Ministerstwo Zdrowia przekazało komornikowi wniosek o wszczęcie postępowania egzekucyjnego dotyczącego respiratorów spółki E&K zajętych w lutym na lotnisku Okęcie oraz pieniędzy zamrożonych na kontach firmy - dowiedział się reporter RMF FM. Było to możliwe po decyzji sądu potwierdzającej prawomocnie wysokość długu E&K wobec resortu z tytułu niezrealizowania kontraktu na respiratory.
To finalny etap skandalu z firmą należącą do handlarza bronią, która wzięła zaliczkę na dostawę respiratorów i nie wywiązała się z umowy. Do spłacenia pozostało ponad 50 mln zł. Jak usłyszał dziennikarz RMF FM, 25 mln zł zamrożonych na kontach tej spółki ma trafić do resortu zdrowia w przyszłym tygodniu.
Kolejne 25 mln zł ma pochodzić z postępowania egzekucyjnego dotyczącego 418 respiratorów - powiedział naszemu dziennikarzowi Wojciech Andrusiewicz z Ministerstwa Zdrowia.
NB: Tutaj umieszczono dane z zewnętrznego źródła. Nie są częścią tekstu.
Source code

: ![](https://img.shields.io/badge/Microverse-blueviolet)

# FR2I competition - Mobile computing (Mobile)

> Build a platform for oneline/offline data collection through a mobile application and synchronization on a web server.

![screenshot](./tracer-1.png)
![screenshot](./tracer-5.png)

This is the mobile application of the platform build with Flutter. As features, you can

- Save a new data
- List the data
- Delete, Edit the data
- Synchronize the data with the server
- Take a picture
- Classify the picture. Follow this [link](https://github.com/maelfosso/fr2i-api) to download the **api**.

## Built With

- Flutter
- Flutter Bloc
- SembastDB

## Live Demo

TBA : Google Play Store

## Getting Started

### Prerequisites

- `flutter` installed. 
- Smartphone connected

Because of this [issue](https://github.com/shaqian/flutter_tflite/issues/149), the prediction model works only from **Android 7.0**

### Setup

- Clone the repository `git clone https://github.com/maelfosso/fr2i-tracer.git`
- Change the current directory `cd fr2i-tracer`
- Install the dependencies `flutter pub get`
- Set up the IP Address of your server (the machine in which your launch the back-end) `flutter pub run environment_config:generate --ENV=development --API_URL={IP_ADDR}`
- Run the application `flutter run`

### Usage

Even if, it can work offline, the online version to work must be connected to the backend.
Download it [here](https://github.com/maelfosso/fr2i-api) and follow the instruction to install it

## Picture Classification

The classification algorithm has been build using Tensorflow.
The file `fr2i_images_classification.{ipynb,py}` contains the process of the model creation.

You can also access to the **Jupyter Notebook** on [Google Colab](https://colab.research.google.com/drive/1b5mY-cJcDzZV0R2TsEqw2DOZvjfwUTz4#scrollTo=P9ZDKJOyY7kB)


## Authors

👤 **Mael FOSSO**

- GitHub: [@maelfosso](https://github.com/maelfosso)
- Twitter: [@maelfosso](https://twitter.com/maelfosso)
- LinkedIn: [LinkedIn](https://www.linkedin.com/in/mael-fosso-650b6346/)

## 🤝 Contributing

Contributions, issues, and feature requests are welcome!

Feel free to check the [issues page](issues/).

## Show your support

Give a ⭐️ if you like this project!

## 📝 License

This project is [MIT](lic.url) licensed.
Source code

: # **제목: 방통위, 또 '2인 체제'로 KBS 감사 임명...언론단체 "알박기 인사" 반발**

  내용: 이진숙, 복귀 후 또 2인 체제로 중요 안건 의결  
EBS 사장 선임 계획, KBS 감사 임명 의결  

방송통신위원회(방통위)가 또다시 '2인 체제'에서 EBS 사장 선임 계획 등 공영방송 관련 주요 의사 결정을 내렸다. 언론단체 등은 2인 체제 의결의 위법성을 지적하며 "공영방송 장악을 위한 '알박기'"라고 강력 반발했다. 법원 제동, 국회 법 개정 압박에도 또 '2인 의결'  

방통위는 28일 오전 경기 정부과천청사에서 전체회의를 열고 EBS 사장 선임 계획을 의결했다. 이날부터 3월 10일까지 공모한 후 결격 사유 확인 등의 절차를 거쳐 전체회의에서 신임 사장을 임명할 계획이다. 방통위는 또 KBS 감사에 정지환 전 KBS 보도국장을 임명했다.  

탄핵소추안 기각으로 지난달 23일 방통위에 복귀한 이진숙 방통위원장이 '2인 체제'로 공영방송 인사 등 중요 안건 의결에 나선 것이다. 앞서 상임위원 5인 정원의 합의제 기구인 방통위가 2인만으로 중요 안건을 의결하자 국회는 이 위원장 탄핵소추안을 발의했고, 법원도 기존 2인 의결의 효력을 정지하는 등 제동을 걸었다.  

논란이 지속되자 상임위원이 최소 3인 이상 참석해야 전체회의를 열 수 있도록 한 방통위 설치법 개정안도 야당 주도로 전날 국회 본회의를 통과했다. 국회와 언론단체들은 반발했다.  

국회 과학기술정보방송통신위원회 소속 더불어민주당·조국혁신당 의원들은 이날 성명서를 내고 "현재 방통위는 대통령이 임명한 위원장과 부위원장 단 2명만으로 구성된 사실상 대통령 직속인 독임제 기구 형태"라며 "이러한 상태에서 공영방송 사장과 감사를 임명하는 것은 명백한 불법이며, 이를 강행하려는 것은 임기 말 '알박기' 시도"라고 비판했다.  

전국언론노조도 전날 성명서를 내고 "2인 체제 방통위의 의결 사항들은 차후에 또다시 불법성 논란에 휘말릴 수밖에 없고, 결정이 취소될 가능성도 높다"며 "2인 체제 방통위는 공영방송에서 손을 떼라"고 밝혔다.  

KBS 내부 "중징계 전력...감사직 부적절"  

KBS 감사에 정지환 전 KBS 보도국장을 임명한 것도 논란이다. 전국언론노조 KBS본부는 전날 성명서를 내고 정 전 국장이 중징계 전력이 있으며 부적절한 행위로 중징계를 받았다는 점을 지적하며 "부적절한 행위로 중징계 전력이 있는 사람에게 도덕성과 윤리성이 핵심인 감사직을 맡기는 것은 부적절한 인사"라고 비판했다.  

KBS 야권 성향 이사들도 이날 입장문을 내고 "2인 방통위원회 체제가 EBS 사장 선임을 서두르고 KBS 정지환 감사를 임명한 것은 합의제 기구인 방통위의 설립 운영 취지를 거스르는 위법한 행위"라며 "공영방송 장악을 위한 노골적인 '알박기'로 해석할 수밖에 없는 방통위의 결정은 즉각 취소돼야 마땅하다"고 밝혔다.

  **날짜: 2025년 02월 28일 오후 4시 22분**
Tutaj prosiłbym o wstrzemięźliwość - bo tu jeszcze kwestia po pierwsze wyceny, po drugie decyzji o dalszym postępowaniu z tym sprzętem, który wówczas będzie już we władaniu Ministerstwa Zdrowia - dodał Andrusiewicz.
Są scenariusze spieniężenia respiratorów, ale także pod uwagę brane jest przejęcie tych urządzeń na walkę z koronawirusem.
Firma E&K, należąca według mediów do handlarza bronią, w 2020 r. podpisała z MZ umowę na dostawę respiratorów, jednak nie wywiązała się w całości kontraktu - dostarczyła 200 sztuk respiratorów - zamiast 1241 respiratorów. W związku z niedotrzymaniem terminu dostaw sprzętu, który miał trafić do MZ w kwietniu i w maju ubiegłego roku, resort odstąpił od umowy i otrzymał zwrot przedpłaconych pieniędzy w kwocie ponad 14 mln euro.
Na firmę nałożono też kary umowne w wysokości 10 proc. wartości niezrealizowanego zamówienia, a za opóźnienie w dostawie w wysokości 0,2 proc. wartości dostawy za każdy dzień zwłoki. MZ udało się wcześniej zabezpieczyć ok. 26 mln zł zobowiązań spółki.